◆ **Data section**
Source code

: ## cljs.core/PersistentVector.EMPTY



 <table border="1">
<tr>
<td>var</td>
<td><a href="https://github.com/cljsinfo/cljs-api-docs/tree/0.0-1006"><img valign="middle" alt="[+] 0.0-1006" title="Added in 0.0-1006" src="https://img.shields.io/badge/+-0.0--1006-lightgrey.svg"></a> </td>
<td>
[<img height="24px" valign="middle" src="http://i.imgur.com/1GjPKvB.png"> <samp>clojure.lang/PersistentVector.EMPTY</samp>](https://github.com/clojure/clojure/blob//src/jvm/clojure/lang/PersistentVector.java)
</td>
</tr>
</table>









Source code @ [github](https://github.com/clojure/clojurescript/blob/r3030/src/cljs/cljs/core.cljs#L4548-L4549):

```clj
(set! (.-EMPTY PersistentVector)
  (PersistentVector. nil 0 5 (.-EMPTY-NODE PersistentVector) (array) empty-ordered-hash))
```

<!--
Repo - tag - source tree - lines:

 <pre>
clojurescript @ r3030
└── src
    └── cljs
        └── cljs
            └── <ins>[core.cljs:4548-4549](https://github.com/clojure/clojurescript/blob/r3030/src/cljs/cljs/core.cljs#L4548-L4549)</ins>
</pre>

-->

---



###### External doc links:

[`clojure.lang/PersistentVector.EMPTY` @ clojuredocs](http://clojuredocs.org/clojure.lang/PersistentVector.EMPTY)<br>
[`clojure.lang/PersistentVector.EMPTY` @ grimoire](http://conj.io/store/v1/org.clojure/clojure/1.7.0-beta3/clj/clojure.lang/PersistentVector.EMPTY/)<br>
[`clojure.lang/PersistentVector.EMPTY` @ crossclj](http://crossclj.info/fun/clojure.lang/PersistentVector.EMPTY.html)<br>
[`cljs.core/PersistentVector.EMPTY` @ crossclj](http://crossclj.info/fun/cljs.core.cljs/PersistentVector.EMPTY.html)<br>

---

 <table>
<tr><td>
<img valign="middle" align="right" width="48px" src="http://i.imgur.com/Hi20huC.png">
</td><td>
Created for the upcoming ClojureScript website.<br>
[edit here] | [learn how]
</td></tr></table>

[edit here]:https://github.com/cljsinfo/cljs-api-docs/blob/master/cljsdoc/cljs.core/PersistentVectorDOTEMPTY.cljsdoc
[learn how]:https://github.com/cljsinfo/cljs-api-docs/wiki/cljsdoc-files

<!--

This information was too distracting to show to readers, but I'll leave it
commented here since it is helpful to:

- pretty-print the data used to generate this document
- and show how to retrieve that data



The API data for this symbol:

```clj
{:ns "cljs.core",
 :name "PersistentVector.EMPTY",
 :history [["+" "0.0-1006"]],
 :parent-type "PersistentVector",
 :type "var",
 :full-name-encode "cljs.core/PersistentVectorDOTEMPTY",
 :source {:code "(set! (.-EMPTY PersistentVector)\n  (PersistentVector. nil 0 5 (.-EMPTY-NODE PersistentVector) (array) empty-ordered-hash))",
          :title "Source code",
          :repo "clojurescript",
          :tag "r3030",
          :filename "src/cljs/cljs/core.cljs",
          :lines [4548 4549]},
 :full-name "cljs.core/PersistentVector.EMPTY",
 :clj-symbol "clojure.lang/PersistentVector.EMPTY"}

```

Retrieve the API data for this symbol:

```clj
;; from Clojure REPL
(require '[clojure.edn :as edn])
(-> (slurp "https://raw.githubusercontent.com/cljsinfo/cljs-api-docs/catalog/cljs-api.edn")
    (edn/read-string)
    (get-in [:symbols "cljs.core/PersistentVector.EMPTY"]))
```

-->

◆ **What you need to do**
Since only the total is wanted, work out how many lines of the data above contain "ordered" and state it alone.

◆ **Response below**
2